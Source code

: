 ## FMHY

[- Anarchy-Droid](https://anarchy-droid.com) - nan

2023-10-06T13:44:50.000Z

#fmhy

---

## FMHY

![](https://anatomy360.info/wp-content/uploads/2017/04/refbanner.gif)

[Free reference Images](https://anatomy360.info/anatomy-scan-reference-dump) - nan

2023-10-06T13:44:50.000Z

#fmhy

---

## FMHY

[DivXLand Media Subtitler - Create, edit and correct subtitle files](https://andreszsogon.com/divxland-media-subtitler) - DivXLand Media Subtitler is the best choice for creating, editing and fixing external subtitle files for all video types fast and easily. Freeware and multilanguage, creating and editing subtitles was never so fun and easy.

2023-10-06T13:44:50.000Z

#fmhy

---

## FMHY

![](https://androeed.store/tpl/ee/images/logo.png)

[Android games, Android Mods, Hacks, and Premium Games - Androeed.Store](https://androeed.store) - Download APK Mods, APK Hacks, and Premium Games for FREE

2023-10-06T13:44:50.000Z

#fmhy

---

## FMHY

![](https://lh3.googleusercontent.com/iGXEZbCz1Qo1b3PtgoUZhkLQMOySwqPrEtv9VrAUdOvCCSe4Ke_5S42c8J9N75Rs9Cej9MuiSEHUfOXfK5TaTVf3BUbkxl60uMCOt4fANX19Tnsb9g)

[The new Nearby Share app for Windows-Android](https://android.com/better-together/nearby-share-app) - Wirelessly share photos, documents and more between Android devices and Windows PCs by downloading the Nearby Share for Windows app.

WORK ITEM
In the records above, find every line containing the word "info" and show it.

ANSWER SPACE
![](https://anatomy360.info/wp-content/uploads/2017/04/refbanner.gif)
[Free reference Images](https://anatomy360.info/anatomy-scan-reference-dump) - nan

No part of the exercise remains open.